Denial of KIMO's Motion for Summary Judgment or Summary Adjudication
On July 22, 2015, KIMO moved for summary judgment claiming that Pinza's and Ratnathicam's claims for full commissions on unclosed transactions was barred by the postdeparture payout provisions of their written agreements with KIMO. Focusing on the sentence in that provision that: "Any commission not paid (for unresolved or undisclosed transactions) as of the date of notification of termination or departure will be paid entirely at management['s] sole discretion"—and emphasizing the use of the word "any" in that sentence—KIMO contended the provision was unambiguous and barred plaintiffs' claims of the "full" amount—rather than 50 percent—of their commissions on the loans that had not closed at the times plaintiffs terminated their relationships with KIMO.

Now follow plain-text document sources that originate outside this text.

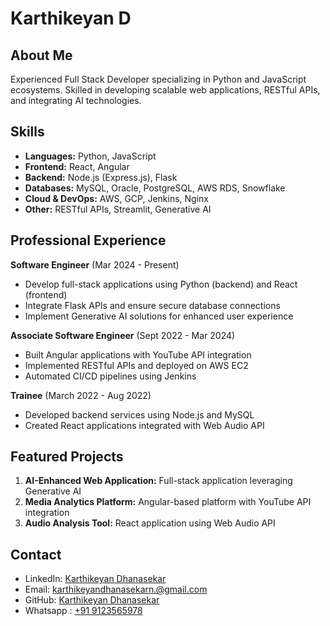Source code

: # Karthikeyan D

## About Me
Experienced Full Stack Developer specializing in Python and JavaScript ecosystems. Skilled in developing scalable web applications, RESTful APIs, and integrating AI technologies.

## Skills

- **Languages:** Python, JavaScript
- **Frontend:** React, Angular
- **Backend:** Node.js (Express.js), Flask
- **Databases:** MySQL, Oracle, PostgreSQL, AWS RDS, Snowflake
- **Cloud & DevOps:** AWS, GCP, Jenkins, Nginx
- **Other:** RESTful APIs, Streamlit, Generative AI

## Professional Experience

**Software Engineer** (Mar 2024 - Present)
- Develop full-stack applications using Python (backend) and React (frontend)
- Integrate Flask APIs and ensure secure database connections
- Implement Generative AI solutions for enhanced user experience

**Associate Software Engineer** (Sept 2022 - Mar 2024)
- Built Angular applications with YouTube API integration
- Implemented RESTful APIs and deployed on AWS EC2
- Automated CI/CD pipelines using Jenkins

**Trainee** (March 2022 - Aug 2022)
- Developed backend services using Node.js and MySQL
- Created React applications integrated with Web Audio API

## Featured Projects

1. **AI-Enhanced Web Application:** Full-stack application leveraging Generative AI
2. **Media Analytics Platform:** Angular-based platform with YouTube API integration
3. **Audio Analysis Tool:** React application using Web Audio API

## Contact

- LinkedIn: [Karthikeyan Dhanasekar](https://www.linkedin.com/in/karthikeyan-dhanasekar/)
- Email: [karthikeyandhanasekarn.@gmail.com](mailto:karthikeyandhanasekarn@gmail.com)
- GitHub: [Karthikeyan Dhanasekar](https://github.com/karthikeyandhanasekar)
- Whatsapp : [+91 9123565978](tel:+919123565978)
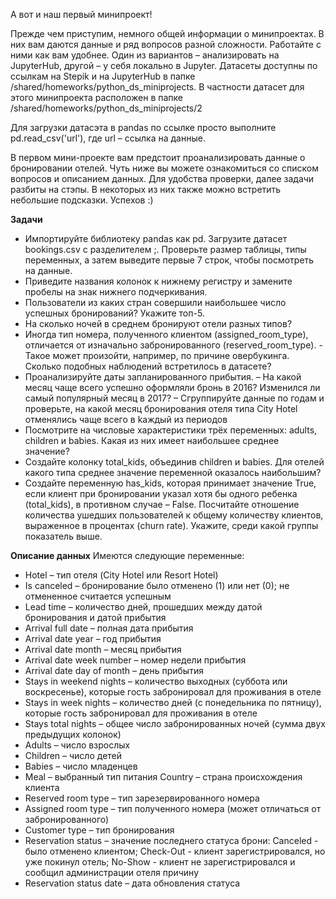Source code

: А вот и наш первый минипроект!

Прежде чем приступим, немного общей информации о минипроектах. В них вам даются данные и ряд вопросов разной сложности. Работайте с ними как вам удобнее. Один из вариантов – анализировать на JupyterHub, другой – у себя локально в Jupyter. Датасеты доступны по ссылкам на Stepik и на JupyterHub в папке /shared/homeworks/python_ds_miniprojects. В частности датасет для этого минипроекта расположен в папке /shared/homeworks/python_ds_miniprojects/2

Для загрузки датасэта в pandas по ссылке просто выполните pd.read_csv('url'), где url – ссылка на данные.

В первом мини-проекте вам предстоит проанализировать данные о бронировании отелей. Чуть ниже вы можете ознакомиться со списком вопросов и описанием данных. Для удобства проверки, далее задачи разбиты на стэпы. В некоторых из них также можно встретить небольшие подсказки. Успехов :)

**Задачи**
- Импортируйте библиотеку pandas как pd. Загрузите датасет bookings.csv с разделителем ;. Проверьте размер таблицы, типы переменных, а затем выведите первые 7 строк, чтобы посмотреть на данные. 
- Приведите названия колонок к нижнему регистру и замените пробелы на знак нижнего подчеркивания.
- Пользователи из каких стран совершили наибольшее число успешных бронирований? Укажите топ-5.
- На сколько ночей в среднем бронируют отели разных типов?
- Иногда тип номера, полученного клиентом (assigned_room_type), отличается от изначально забронированного (reserved_room_type). - Такое может произойти, например, по причине овербукинга. Сколько подобных наблюдений встретилось в датасете?
- Проанализируйте даты запланированного прибытия. 
        – На какой месяц чаще всего успешно оформляли бронь в 2016? Изменился ли самый популярный месяц в 2017?
        – Сгруппируйте данные по годам и проверьте, на какой месяц бронирования отеля типа City Hotel отменялись чаще всего в kаждый из периодов
- Посмотрите на числовые характеристики трёх переменных: adults, children и babies. Какая из них имеет наибольшее среднее значение?
- Создайте колонку total_kids, объединив children и babies. Для отелей какого типа среднее значение переменной оказалось наибольшим?
- Создайте переменную has_kids, которая принимает значение True, если клиент при бронировании указал хотя бы одного ребенка (total_kids), в противном случае – False. Посчитайте отношение количества ушедших пользователей к общему количеству клиентов, выраженное в процентах (churn rate). Укажите, среди какой группы показатель выше.

**Описание данных**
Имеются следующие переменные:

- Hotel – тип отеля (City Hotel или Resort Hotel)  
- Is canceled – бронирование было отменено (1) или нет (0); не отмененное считается успешным
- Lead time – количество дней, прошедших между датой бронирования и датой прибытия  
- Arrival full date – полная дата прибытия
- Arrival date year – год прибытия  
- Arrival date month – месяц прибытия  
- Arrival date week number – номер недели прибытия
- Arrival date day of month – день прибытия
- Stays in weekend nights – количество выходных (суббота или воскресенье), которые гость забронировал для проживания в отеле
- Stays in week nights – количество дней (с понедельника по пятницу), которые гость забронировал для проживания в отеле
- Stays total nights – общее число забронированных ночей (сумма двух предыдущих колонок)
- Adults – число взрослых
- Children – число детей
- Babies – число младенцев 
- Meal – выбранный тип питания Country – страна происхождения клиента
- Reserved room type – тип зарезервированного номера
- Assigned room type – тип полученного номера (может отличаться от забронированного)
- Customer type – тип бронирования
- Reservation status – значение последнего статуса брони: Canceled - было отменено клиентом; Check-Out - клиент зарегистрировался, но уже покинул отель; No-Show - клиент не зарегистрировался и сообщил администрации отеля причину
- Reservation status date – дата обновления статуса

The motion was also in behalf of two other defendants, James Kilpatrick and Kent Mitchell, who were later dismissed from the action. Kilpatrick is described in the first amended complaint as a shareholder, director, and manager of KIMO, Inc. According to that complaint, "Kilpatrick commingles his personal funds with KIMO's corporate funds" and "KIMO is a mere conduit for the personal affairs of Kilpatrick and Kent Mitchell," who is also a shareholder, director and manager of KIMO. Kilpatrick and Mitchell were named defendants; however, plaintiffs later conceded their claims against Mitchell lacked merit and the court found that "[KIMO], not Kilpatrick personally, was the party who had assumed the independent contractor agreements with Pinza and Ratnathicam and thus KIMO, not Kilpatrick, is liable for any contractual or quasi-contractual obligations to pay commissions to Pinza and Ratnathicam, absent imposition of alter ego liability." Accordingly, judgment was entered in favor of Kilpatrick and Mitchell on all claims alleged against them.
KIMO's motion was not just against Pinza and Ratnathicam but also Casey Wright, a former sales agent of KIMO who later settled with it and was also dismissed from this action prior to trial.
Pinza and Ratnathicam answered that the provision only pertains to the situation in which the sales or loan agent provided no continuing services after terminating his or her relationship with the broker, which was not the case here.
Relying on a declaration from Ratnathicam—who had worked in the real estate business for more than 10 years—that the custom in the loan brokerage industry is that departing agents who perform posttermination work are entitled to the full amount of the commissions—and the opinions in Wolf v. Superior Court (2004) 114 Cal.App.4th 1343 and Nein v. HostPro, Inc. (2009) 174 Cal.App.4th 833—the trial court denied the motion for summary judgment. The court concluded that "extrinsic evidence of trade custom defeats defendants' summary judgment argument that all of plaintiffs' claims are barred by the parties' written contracts." The court did grant summary adjudication for all defendants on the cause of action for breach of fiduciary duty, leaving the causes of action for breach of contract, common counts, unjust enrichment and conversion to be resolved at trial.
The Court's Judgment After Nonjury Trial
At a bench trial that commenced on November 17, 2015, 90 exhibits were either admitted into evidence or considered for demonstrative purposes, seven witnesses were sworn and testified, and counsel submitted several briefs addressing legal and factual issues.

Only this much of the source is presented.